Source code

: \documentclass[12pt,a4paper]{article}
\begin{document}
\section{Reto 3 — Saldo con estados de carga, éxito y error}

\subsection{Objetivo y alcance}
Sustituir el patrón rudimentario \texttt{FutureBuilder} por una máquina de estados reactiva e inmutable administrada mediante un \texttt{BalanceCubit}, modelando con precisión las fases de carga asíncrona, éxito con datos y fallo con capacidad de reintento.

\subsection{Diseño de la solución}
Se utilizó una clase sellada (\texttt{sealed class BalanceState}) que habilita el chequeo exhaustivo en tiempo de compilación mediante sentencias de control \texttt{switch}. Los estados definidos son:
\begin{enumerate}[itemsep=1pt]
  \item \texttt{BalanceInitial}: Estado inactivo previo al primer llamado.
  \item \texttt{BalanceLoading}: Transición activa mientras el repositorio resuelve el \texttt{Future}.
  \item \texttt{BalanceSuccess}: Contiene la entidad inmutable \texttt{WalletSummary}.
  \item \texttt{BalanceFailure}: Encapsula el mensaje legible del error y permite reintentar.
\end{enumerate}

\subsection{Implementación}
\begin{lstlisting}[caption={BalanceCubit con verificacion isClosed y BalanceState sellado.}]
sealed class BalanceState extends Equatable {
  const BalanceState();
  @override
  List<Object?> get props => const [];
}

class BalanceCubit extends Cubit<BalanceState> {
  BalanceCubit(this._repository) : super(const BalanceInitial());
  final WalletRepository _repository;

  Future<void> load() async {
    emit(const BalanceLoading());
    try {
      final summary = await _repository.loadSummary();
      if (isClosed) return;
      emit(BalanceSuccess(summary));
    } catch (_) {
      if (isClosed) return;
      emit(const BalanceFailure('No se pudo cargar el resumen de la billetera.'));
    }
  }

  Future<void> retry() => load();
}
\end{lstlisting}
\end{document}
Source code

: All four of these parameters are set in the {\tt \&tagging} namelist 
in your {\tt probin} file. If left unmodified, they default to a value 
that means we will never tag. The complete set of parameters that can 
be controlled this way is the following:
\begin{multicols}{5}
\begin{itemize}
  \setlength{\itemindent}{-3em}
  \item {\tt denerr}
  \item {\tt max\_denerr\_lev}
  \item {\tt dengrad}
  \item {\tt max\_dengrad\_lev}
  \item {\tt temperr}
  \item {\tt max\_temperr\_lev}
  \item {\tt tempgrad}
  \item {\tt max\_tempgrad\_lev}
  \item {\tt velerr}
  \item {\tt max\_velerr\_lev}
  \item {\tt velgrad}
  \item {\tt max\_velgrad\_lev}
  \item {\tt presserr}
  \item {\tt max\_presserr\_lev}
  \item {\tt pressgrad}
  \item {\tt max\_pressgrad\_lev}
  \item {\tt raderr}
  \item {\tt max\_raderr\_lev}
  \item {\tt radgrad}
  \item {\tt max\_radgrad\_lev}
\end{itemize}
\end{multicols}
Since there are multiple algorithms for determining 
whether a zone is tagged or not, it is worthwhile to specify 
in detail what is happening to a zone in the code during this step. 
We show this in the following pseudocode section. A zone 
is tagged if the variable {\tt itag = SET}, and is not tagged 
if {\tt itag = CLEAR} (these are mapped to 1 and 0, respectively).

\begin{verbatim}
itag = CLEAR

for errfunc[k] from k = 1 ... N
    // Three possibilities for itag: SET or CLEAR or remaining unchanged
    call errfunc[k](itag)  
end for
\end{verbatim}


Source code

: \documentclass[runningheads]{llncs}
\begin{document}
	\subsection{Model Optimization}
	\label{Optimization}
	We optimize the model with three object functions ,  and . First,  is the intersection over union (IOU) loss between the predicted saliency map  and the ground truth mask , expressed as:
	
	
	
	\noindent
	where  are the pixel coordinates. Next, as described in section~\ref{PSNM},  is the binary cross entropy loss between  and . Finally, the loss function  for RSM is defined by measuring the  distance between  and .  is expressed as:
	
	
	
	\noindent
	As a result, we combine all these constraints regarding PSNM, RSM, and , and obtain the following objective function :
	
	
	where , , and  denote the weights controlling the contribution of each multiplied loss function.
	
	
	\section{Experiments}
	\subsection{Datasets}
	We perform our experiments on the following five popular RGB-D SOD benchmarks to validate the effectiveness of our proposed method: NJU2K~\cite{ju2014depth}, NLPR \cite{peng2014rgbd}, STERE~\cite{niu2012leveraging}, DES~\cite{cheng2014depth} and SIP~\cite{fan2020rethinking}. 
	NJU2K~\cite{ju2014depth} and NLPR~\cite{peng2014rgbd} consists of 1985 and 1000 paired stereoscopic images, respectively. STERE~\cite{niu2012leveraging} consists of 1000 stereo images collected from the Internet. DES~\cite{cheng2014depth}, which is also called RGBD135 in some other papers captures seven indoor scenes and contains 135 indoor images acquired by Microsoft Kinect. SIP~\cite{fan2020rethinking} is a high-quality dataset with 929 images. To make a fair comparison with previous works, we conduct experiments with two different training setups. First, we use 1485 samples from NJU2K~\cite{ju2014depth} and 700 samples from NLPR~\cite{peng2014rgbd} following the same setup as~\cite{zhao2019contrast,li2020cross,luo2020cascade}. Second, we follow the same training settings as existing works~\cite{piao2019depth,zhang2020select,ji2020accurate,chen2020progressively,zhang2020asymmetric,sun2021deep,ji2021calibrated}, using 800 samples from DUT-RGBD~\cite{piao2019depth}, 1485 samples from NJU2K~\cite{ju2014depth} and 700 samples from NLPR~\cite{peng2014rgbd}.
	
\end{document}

* **Aim of the task**
If a line above holds the word "mediante", copy it.

* **Solution to this problem**
Sustituir el patrón rudimentario \texttt{FutureBuilder} por una máquina de estados reactiva e inmutable administrada mediante un \texttt{BalanceCubit}, modelando con precisión las fases de carga asíncrona, éxito con datos y fallo con capacidad de reintento.
Se utilizó una clase sellada (\texttt{sealed class BalanceState}) que habilita el chequeo exhaustivo en tiempo de compilación mediante sentencias de control \texttt{switch}. Los estados definidos son:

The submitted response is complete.